• _Directions for this task_:
Check every line of the data and copy the ones where "memory" appears.

··· Exercise material ···

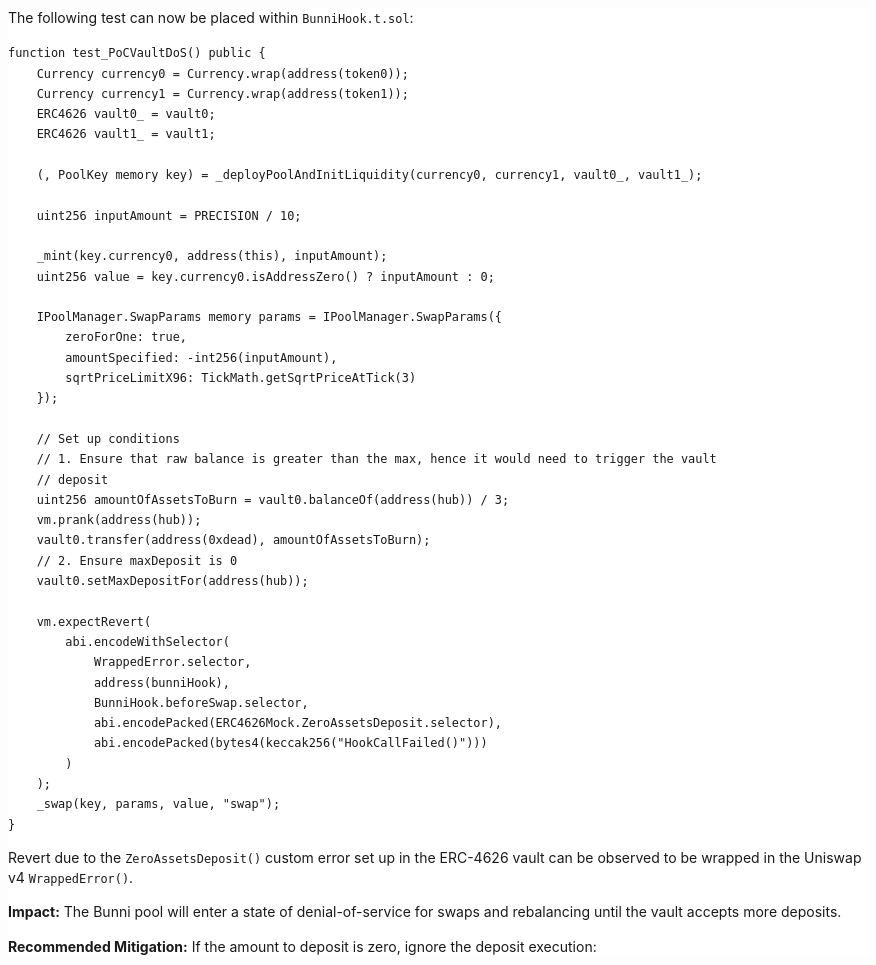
 ```solidity
```

The following test can now be placed within `BunniHook.t.sol`:

```solidity
function test_PoCVaultDoS() public {
    Currency currency0 = Currency.wrap(address(token0));
    Currency currency1 = Currency.wrap(address(token1));
    ERC4626 vault0_ = vault0;
    ERC4626 vault1_ = vault1;

    (, PoolKey memory key) = _deployPoolAndInitLiquidity(currency0, currency1, vault0_, vault1_);

    uint256 inputAmount = PRECISION / 10;

    _mint(key.currency0, address(this), inputAmount);
    uint256 value = key.currency0.isAddressZero() ? inputAmount : 0;

    IPoolManager.SwapParams memory params = IPoolManager.SwapParams({
        zeroForOne: true,
        amountSpecified: -int256(inputAmount),
        sqrtPriceLimitX96: TickMath.getSqrtPriceAtTick(3)
    });

    // Set up conditions
    // 1. Ensure that raw balance is greater than the max, hence it would need to trigger the vault
    // deposit
    uint256 amountOfAssetsToBurn = vault0.balanceOf(address(hub)) / 3;
    vm.prank(address(hub));
    vault0.transfer(address(0xdead), amountOfAssetsToBurn);
    // 2. Ensure maxDeposit is 0
    vault0.setMaxDepositFor(address(hub));

    vm.expectRevert(
        abi.encodeWithSelector(
            WrappedError.selector,
            address(bunniHook),
            BunniHook.beforeSwap.selector,
            abi.encodePacked(ERC4626Mock.ZeroAssetsDeposit.selector),
            abi.encodePacked(bytes4(keccak256("HookCallFailed()")))
        )
    );
    _swap(key, params, value, "swap");
}
```

Revert due to the `ZeroAssetsDeposit()` custom error set up in the ERC-4626 vault can be observed to be wrapped in the Uniswap v4 `WrappedError()`.

**Impact:** The Bunni pool will enter a state of denial-of-service for swaps and rebalancing until the vault accepts more deposits.

**Recommended Mitigation:** If the amount to deposit is zero, ignore the deposit execution:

···

• _Reply_:
    (, PoolKey memory key) = _deployPoolAndInitLiquidity(currency0, currency1, vault0_, vault1_);
    IPoolManager.SwapParams memory params = IPoolManager.SwapParams({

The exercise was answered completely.